Anish Kapoor per Monumenta

Parigi grand palais  dall’11 maggio al 23 giugno 2011

 

di Claudia Pandolfi

Ogni anno il Grand Palais invita un artista di fama interazionale ad "arredare" la sua nave (13 500 m² per 35 m di altezza) con un'opera inedita concepita espressamente per questo spazio

 Le prime tre edizioni di Monumenta hanno suscitato grande entusiasmo e attirato circa 150 000 visitatori a settimana. Dopo Anselm Kiefer, Richard Serra e Christian Boltanski, è la volta di Anish Kapoor, artista tra i più interessanti di questi ultimi anni. Il suo lavoro ha innovato il concetto di scultura e allargato i suoi confini attraverso l'uso del coloro e la sua capacità di controllo di opere di dimensioni monumentali. Tra le suo opere più conosciute il Cloud Gate di Chicago.

Nato a Bombay nel 1954, Anish Kapoor vive a Londra dall'inizio degli anni '70 dove la sua carriera di artista è decollata piuttosto rapidamente. Nel 1991 ha vinto il premio Turner e, da allora, è stato esposto nei musei più prestigiosi del mondo: il Guggenheim, il Louvre, la Royal Academy e la Tate Modern etc.

Ogni anno Monumenta invita un artista di fama internazionale per trasformare con la loro visione la vasta navata del Grand Palais di Parigi e per creare una nuova opera d’arte appositamente per questo spazio. Monumenta fa interagire l’artista con una scala senza precedenti, riempiendo 13.500 mq e un’altezza di 35m. Le prime tre mostre di Monumenta hanno riscosso grande successo, con un pubblico di 150.000 visitatori in cinque settimane. Nel 2007, la prima sfida è stata accolta dall’artista tedesco Anselm Kiefer, seguito dall’americano Richard Serra nel 2008 e dall’artista francese Christian Boltanski nel 2010. Per la sua quarta edizione, il ministero francese della Cultura e della Comunicazione ha invitato Anish Kapoor, uno dei più grandi artisti della sua generazione, per produrre un nuovo lavoro per lo spazio monumentale della navata centrale del Gran Palais, visitabile dal 11 maggio al 23 giugno 2011. Trent’anni dopo la sua prima mostra a Parigi, Monumenta segna il ritorno di Anish  Kapoor nella capitale francese. Egli è considerato uno dei più importanti scultori del nostro tempo.

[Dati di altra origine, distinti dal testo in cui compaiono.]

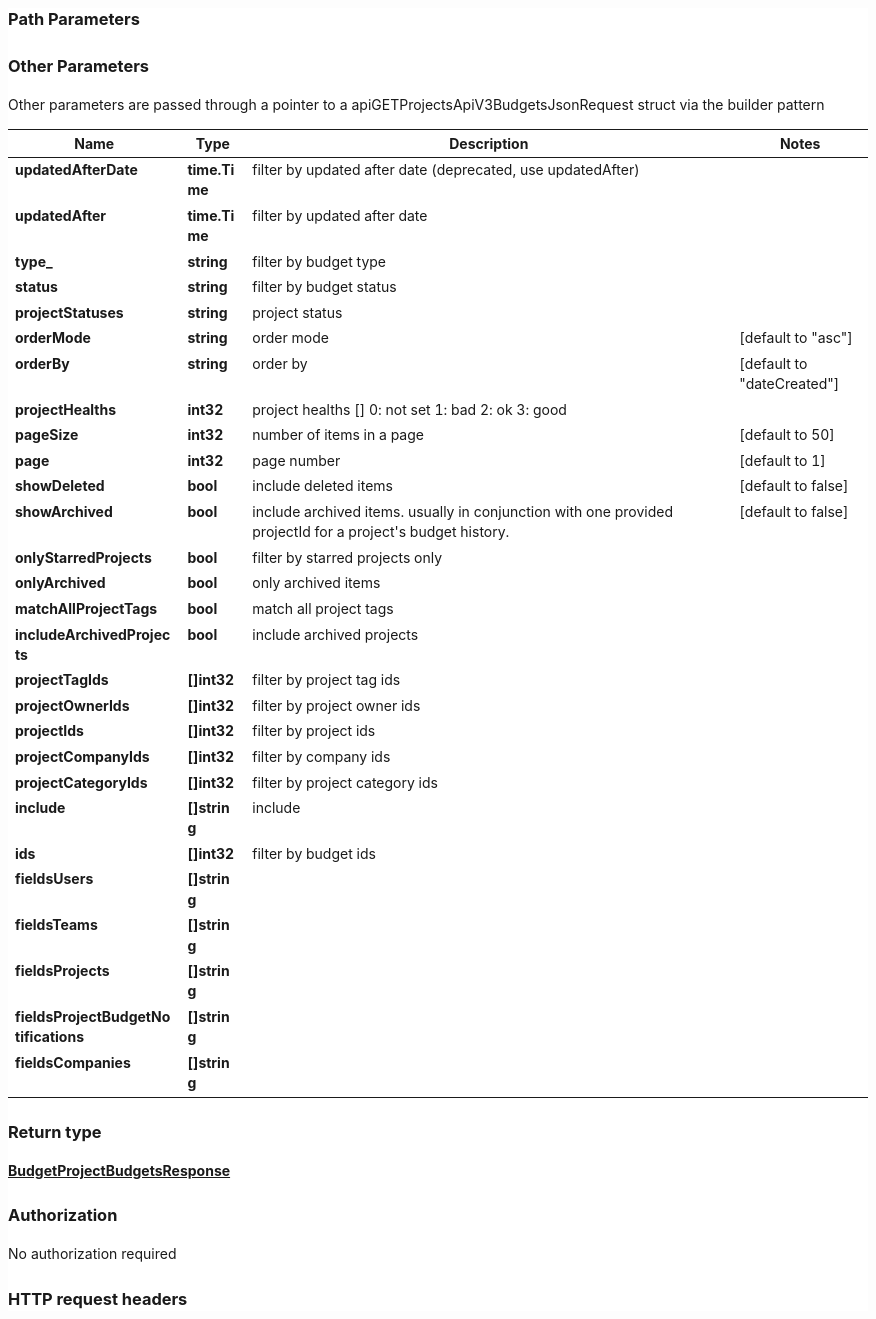 ### Path Parameters



### Other Parameters

Other parameters are passed through a pointer to a apiGETProjectsApiV3BudgetsJsonRequest struct via the builder pattern


Name | Type | Description  | Notes
------------- | ------------- | ------------- | -------------
 **updatedAfterDate** | **time.Time** | filter by updated after date (deprecated, use updatedAfter) | 
 **updatedAfter** | **time.Time** | filter by updated after date | 
 **type_** | **string** | filter by budget type | 
 **status** | **string** | filter by budget status | 
 **projectStatuses** | **string** | project status | 
 **orderMode** | **string** | order mode | [default to &quot;asc&quot;]
 **orderBy** | **string** | order by | [default to &quot;dateCreated&quot;]
 **projectHealths** | **int32** | project healths [] 0: not set 1: bad 2: ok 3: good | 
 **pageSize** | **int32** | number of items in a page | [default to 50]
 **page** | **int32** | page number | [default to 1]
 **showDeleted** | **bool** | include deleted items | [default to false]
 **showArchived** | **bool** | include archived items. usually in conjunction with one provided projectId for a project&#39;s budget history. | [default to false]
 **onlyStarredProjects** | **bool** | filter by starred projects only | 
 **onlyArchived** | **bool** | only archived items | 
 **matchAllProjectTags** | **bool** | match all project tags | 
 **includeArchivedProjects** | **bool** | include archived projects | 
 **projectTagIds** | **[]int32** | filter by project tag ids | 
 **projectOwnerIds** | **[]int32** | filter by project owner ids | 
 **projectIds** | **[]int32** | filter by project ids | 
 **projectCompanyIds** | **[]int32** | filter by company ids | 
 **projectCategoryIds** | **[]int32** | filter by project category ids | 
 **include** | **[]string** | include | 
 **ids** | **[]int32** | filter by budget ids | 
 **fieldsUsers** | **[]string** |  | 
 **fieldsTeams** | **[]string** |  | 
 **fieldsProjects** | **[]string** |  | 
 **fieldsProjectBudgetNotifications** | **[]string** |  | 
 **fieldsCompanies** | **[]string** |  | 

### Return type

[**BudgetProjectBudgetsResponse**](BudgetProjectBudgetsResponse.md)

### Authorization

No authorization required

### HTTP request headers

La sua opera ha profondamente ampliato la portata artistica della scultura contemporanea, grazie alla padronanza della scala monumentale, alla sensualità colorata e all’apparente semplicità che emana dalle sue opere.  L’artista descrive il lavoro che sta creando per Monumenta come segue: “Un singolo oggetto, una sola forma, un colore unico”. ” La mia ambizione “, aggiunge,” è quella di creare uno spazio all’interno di uno spazio che risponda all’altezza ed alla luminosità della navata del Grand Palais. I visitatori saranno invitati a piedi all’interno del lavoro, per immergersi nel colore, e sarà, spero, un’esperienza contemplativa e poetica”. Spettacolare e profonda, la scultura risponde a ciò che l’artista considera come il punto cruciale del suo lavoro: vale a dire, ”Gestire il mezzo strettamente fisico per offrire una nuova esperienza emozionale e filosofica”.